Eating habits among Canterbury women became unhealthier after the earthquakes to cope with stress, a study has revealed.

Canterbury University psychology expert Dr Roeline Kuijer said women who suffered post-traumatic stress after the quakes reported unhealthier eating habits and were more likely to choose food for mood and familiarity reasons.

"Women with higher levels of self-control were more likely to maintain choosing food for health reasons and natural content. Scores on an earthquake impact index - looking at issues like damage, financial strain, whether or not people had power or water - was unrelated to changes in eating habits or motives for food choice."

Rolleston woman Dianne Matthews whose North New Brighton house was destroyed in the February earthquake, said her eating habits changed due to the stress of dealing with insurance issues.

"It felt like each meal could have been my last, that's why I did it.
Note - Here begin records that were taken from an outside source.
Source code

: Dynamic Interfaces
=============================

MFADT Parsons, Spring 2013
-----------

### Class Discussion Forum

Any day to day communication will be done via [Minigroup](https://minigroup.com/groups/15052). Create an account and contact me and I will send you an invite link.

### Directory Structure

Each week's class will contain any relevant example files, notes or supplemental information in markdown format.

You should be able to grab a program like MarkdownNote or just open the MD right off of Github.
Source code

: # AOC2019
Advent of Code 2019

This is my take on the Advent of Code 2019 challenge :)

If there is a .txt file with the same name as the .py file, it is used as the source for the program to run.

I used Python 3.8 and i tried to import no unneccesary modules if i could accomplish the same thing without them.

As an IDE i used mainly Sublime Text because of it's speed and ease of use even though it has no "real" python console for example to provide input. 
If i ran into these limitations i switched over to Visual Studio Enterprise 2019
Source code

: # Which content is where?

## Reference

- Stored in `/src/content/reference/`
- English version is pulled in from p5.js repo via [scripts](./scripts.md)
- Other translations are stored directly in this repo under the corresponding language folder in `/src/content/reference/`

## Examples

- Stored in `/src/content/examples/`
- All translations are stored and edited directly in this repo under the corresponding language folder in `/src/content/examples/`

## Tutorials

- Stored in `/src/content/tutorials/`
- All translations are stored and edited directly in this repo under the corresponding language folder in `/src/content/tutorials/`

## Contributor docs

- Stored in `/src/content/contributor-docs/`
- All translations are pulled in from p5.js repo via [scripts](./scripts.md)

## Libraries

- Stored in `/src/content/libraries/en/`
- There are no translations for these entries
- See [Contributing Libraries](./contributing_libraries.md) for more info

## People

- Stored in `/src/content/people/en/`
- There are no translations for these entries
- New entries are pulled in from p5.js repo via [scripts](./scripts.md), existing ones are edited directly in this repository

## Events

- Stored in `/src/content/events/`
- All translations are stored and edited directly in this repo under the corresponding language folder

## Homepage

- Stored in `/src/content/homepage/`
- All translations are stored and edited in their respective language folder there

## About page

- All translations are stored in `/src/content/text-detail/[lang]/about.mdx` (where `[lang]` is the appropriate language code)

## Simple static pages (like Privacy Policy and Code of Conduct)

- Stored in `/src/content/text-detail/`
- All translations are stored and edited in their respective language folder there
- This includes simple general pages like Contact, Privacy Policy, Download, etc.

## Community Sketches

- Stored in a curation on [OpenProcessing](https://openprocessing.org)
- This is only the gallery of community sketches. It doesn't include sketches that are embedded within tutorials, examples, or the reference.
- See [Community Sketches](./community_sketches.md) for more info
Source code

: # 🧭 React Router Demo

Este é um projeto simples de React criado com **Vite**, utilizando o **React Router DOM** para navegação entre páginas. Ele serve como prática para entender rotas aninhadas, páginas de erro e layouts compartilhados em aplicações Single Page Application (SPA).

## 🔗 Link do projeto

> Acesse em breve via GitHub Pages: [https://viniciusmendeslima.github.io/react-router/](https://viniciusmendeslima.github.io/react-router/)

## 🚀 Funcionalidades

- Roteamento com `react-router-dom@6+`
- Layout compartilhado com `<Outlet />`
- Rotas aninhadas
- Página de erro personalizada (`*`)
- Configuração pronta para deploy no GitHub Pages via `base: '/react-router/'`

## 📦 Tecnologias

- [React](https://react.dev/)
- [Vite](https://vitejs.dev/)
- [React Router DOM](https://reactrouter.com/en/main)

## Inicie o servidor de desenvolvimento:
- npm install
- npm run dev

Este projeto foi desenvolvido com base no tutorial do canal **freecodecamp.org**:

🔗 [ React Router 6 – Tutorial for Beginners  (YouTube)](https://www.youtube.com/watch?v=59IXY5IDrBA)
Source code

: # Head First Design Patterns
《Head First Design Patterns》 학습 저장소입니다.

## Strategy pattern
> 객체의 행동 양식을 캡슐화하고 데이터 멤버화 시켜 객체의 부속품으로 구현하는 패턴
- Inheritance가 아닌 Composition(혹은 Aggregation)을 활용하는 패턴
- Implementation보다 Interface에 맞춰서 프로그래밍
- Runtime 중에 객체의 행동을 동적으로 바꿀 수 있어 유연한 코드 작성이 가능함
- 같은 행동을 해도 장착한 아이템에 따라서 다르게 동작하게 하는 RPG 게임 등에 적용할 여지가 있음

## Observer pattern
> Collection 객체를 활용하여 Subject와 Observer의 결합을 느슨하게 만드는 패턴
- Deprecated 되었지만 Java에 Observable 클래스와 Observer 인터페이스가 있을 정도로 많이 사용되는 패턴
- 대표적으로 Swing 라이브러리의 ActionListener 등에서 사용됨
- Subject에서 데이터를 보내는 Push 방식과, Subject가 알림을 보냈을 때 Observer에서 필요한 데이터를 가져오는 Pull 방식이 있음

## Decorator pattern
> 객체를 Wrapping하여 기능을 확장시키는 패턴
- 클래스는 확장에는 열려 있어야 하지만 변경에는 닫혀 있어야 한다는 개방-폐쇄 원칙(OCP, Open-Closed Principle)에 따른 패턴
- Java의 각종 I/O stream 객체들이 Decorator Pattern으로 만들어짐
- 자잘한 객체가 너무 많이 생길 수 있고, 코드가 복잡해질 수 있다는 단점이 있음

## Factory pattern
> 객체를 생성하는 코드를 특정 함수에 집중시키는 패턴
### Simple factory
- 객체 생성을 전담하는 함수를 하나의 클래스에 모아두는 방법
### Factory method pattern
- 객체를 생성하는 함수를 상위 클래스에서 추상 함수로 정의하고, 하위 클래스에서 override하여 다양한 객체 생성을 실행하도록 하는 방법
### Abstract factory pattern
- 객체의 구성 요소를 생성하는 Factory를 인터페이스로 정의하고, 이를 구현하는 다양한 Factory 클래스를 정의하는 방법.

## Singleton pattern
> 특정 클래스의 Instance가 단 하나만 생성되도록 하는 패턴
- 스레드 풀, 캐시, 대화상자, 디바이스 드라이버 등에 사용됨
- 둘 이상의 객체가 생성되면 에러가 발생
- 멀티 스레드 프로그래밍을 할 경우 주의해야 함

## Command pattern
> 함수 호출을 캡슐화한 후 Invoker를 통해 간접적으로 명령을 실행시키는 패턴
It was a matter of convenience with food. There was no power or water so it was a case of putting a can of spaghetti on the barbecue instead of eating healthy food.

My vegetable garden had fresh produce in it but it was full of liquefaction so I couldn't eat that. I ate a lot of canned food and packet meals, not fresh food," she said.

"It was a stressful event. It was like someone had shaken a snow globe. It was utter chaos. You gave yourself excuses to eat unhealthy and you had more important issues to deal with rather than worrying about what you ate. I lost the discipline to continue to try and eat healthy. You had to deal with EQC and insurance issues."

She moved to Rolleston after the quakes.

"I eat less chocolate now that I've got back on track. I feel like I am almost back to normality. It did take a lot of months for people who were struggling to start to feel normal again. People are still going through the hard yards with their insurance companies and EQC," she said.

The university study, started in 2007 but the focus changed after February 2011 and it became a study that looked at health, well being and eating habits as a result of the earthquakes.

"This is the first study in New Zealand and possibly internationally that has examined eating habits and food choices before and after a natural disaster," said Dr Kuijer.

"Our study started in 2007 but the focus changed after February 2011 and it became a study that looked at health, well being and especially eating habits because of the earthquakes.

"The fact that we had participants before the earthquakes makes this study unique.

"They were all Canterbury residents mostly middle aged and 75 per cent of them were women. For the research questions relating to eating habits only the responses of women were used.

"We asked them what they ate each day, whether they ate junk food and how much they ate. Until after the earthquakes eating habits were fairly stable. Following the February 2011 earthquake participants started reporting unhealthier eating patterns.

"We were interested in whether food choice had changed after the quakes. What they loved to eat to help them cope with stress, easy food to prepare and familiarity became more important in their food choice," Dr Kuijer said.

Respondents mostly preferred food that made them happy and natural content became less important.